En definitiva, nuestros hijos ya no juegan en la calle, bien sea porque hay pocos espacios destinados a ello, por una ineficiente conciliación familiar, por el proteccionismo exacerbado de los padres, por el individualismo que generan las nuevas tecnologías o por la propia evolución del ser humano que nos hacen menos sociables cada vez. No podemos obviar este hecho y privarles a nuestros hijos de la posibilidad de desarrollar sus habilidades de una manera menos artificial y mecánica. Debemos, toda la comunidad educativa (padres, maestros, docentes en general, profesionales sanitarios…) intervenir con todos los recursos que estén a nuestro alcance para revertir esta situación. Debemos permitir que nuestros hijos crezcan en las calles. Debemos confiar en la otra educación, la que se genera fuera de los muros de la enseñanza clásica. Debemos dejar que se caigan, y debemos dejar que se levanten solos.

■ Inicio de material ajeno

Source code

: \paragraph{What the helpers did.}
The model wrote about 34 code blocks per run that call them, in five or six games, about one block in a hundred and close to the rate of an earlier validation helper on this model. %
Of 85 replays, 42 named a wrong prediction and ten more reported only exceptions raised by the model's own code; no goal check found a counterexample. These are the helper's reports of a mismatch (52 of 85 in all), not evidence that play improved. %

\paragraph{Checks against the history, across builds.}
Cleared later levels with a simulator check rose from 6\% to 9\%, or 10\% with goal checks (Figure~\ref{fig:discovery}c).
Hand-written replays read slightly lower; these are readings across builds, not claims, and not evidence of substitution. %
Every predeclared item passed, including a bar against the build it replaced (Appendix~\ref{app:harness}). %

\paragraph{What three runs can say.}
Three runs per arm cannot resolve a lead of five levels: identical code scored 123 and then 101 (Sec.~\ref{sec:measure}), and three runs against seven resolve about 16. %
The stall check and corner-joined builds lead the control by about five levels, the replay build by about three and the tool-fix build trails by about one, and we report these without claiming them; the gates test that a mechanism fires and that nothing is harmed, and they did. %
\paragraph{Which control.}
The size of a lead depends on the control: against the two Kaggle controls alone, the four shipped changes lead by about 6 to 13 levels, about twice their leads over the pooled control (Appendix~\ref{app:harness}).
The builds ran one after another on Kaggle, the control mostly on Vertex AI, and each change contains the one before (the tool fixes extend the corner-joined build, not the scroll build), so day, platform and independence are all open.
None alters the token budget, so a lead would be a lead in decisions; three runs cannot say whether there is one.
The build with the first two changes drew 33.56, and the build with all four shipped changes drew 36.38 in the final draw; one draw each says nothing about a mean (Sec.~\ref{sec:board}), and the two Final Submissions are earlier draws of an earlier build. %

Para Francesco Tonucci (pensador, psicopedagogo y dibujante italiano defensor acérrimo de la infancia y de la “Ciudad de los niños”), jugar libremente significa salir de casa: jugar en la calle sin vigilancia del adulto, encontrarse con amigos, decidir un juego entre todos, dedicarle un tiempo libremente y vivirlo con ilusión o desilusión. Ambos sentimientos forman parte del juego.
Sólo así, tendremos niños verdaderamente sanos -quizás con postillas- pero felices.












José Antonio | Viernes, 30 de Septiembre de 2016 a las 19:48:33 horas
¡Un gran artículo! Mi más sincera enhorabuena. No sólamente estoy completamente de acuerdo con lo que en él se expresa, sino que en 'engloria' la calidad de su redacción, en estos tiempos tan faltos de estilo (e incluso de información acertada). ¡Bien, Gabriel!